Many claimants are in danger of delays due to current faults in life insurance policy setting procedures, and they are not guaranteed access to death payments, according to Swiss Re.
The report, titled Life Claims: A Beneficial Direction, which was released today by Swiss Re and Insuring Change, looks at the possibility that term life insurance contracts could cause claims to be delayed or paid to someone other than the policyholder’s specified beneficiary.
The research findings reveal several key trends. The beneficiary gap for new single-life term plans declined from 84 per cent in 2021 to 79 per cent. This decline was matched by a drop in the expected number of new single-life policies that were not in trust, which fell to about 962,000 as a result of a decline in term sales overall, including life cover.
The market’s share of single life plans climbed to 78.8 per cent from 78.6 per cent the year before, and they made up 91.2 per cent of total level term life insurance, including those with critical illness protection.
Sales of non-advised level term life-only (LTA) policies fell year over year, from 98,761 policies in 2021 to 42.2 per cent in 2022, accounting for roughly a quarter of the market. The average time it takes to grant a probate or administration grant in England and Wales has also noticeably increased recently.

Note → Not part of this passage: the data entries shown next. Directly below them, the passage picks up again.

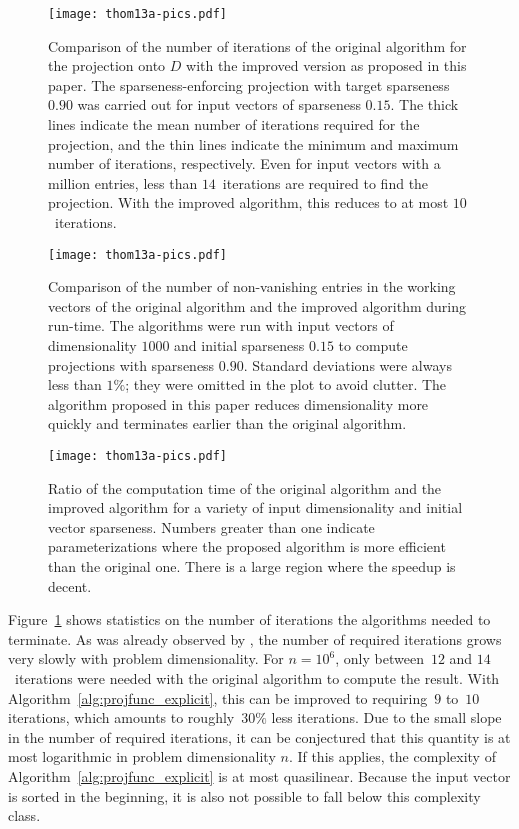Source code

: \documentclass[twoside,11pt]{article}
\newcommand{\0}{\mathcal{O}}
\begin{document}
\begin{figure}[t]
  \centering
  \texttt{[image: thom13a-pics.pdf]}
  \caption{Comparison of the number of iterations of the original algorithm for the projection onto $D$ with the improved version as proposed in this paper. The sparseness-enforcing projection with target sparseness $0.90$ was carried out for input vectors of sparseness $0.15$. The thick lines indicate the mean number of iterations required for the projection, and the thin lines indicate the minimum and maximum number of iterations, respectively. Even for input vectors with a million entries, less than $14$~iterations are required to find the projection. With the improved algorithm, this reduces to at most $10$~iterations.}
  \label{fig:alg_iterations}
\end{figure}
\begin{figure}[p]
  \centering
  \texttt{[image: thom13a-pics.pdf]}
  \caption{Comparison of the number of non-vanishing entries in the working vectors of the original algorithm and the improved algorithm during run-time. The algorithms were run with input vectors of dimensionality $1000$ and initial sparseness $0.15$ to compute projections with sparseness $0.90$. Standard deviations were always less than $1\%$; they were omitted in the plot to avoid clutter. The algorithm proposed in this paper reduces dimensionality more quickly and terminates earlier than the original algorithm.}
  \label{fig:alg_iteration_dims}
\end{figure}
\begin{figure}[p]
  \centering
  \texttt{[image: thom13a-pics.pdf]}
  \caption{Ratio of the computation time of the original algorithm and the improved algorithm for a variety of input dimensionality and initial vector sparseness. Numbers greater than one indicate parameterizations where the proposed algorithm is more efficient than the original one. There is a large region where the speedup is decent.}
  \label{fig:alg_timings}
\end{figure}

Figure~\ref{fig:alg_iterations} shows statistics on the number of iterations the algorithms needed to terminate.
As was already observed by \cite{Hoyer2004}, the number of required iterations grows very slowly with problem dimensionality.
For $n = 10^6$, only between~$12$ and $14$~iterations were needed with the original algorithm to compute the result.
With Algorithm~\ref{alg:projfunc_explicit}, this can be improved to requiring~$9$ to~$10$ iterations, which amounts to roughly~$30\%$ less iterations.
Due to the small slope in the number of required iterations, it can be conjectured that this quantity is at most logarithmic in problem dimensionality $n$.
If this applies, the complexity of Algorithm~\ref{alg:projfunc_explicit} is at most quasilinear.
Because the input vector is sorted in the beginning, it is also not possible to fall below this complexity class.
\end{document}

According to the research, there are also an estimated eight million active policies that are not held in trust; up to two million of these plans could be held by a cohabitee whose partner would not necessarily receive the payout if intestacy rules were to be followed.
Swiss Re industry affairs manager Jo Scott says: “While it’s great to see a growing number of advised policy sales, we absolutely must improve the policy ownership experience where customers buy without a discussion with an adviser. Equally, there is no room for complacency in the advised sector if we are to build on this progress.
“Consumer Duty brings the need for policy ownership to be brought to the forefront of the new business process, irrespective of whether the customer buys through an adviser or without advice. Having widespread availability of simple solutions to ensure that policies can pay out quickly to the intended person is more pressing than ever.”
Insuring Change partner Ruth Gilbert says: “It’s reassuring to see that these adoption rates show intermediaries and customers responding to the simplicity of the solution with the enthusiasm hoped for.”
Swiss Re technical manager Ron Wheatcroft says: “Although insurers have financial limits up to which they will pay without waiting for probate, this doesn’t help if the intended beneficiary has no right to claim. Also, limits and criteria for qualifying up to these limits, such as the existence of a will, vary and may not be transparent to advisers or consumers.
“Uncertainty caused by probate delays and intestacy rules risk poor claim outcomes for the intended beneficiary, so there are very good reasons to include an assessment of policy ownership and a resulting action plan in existing business reviews.”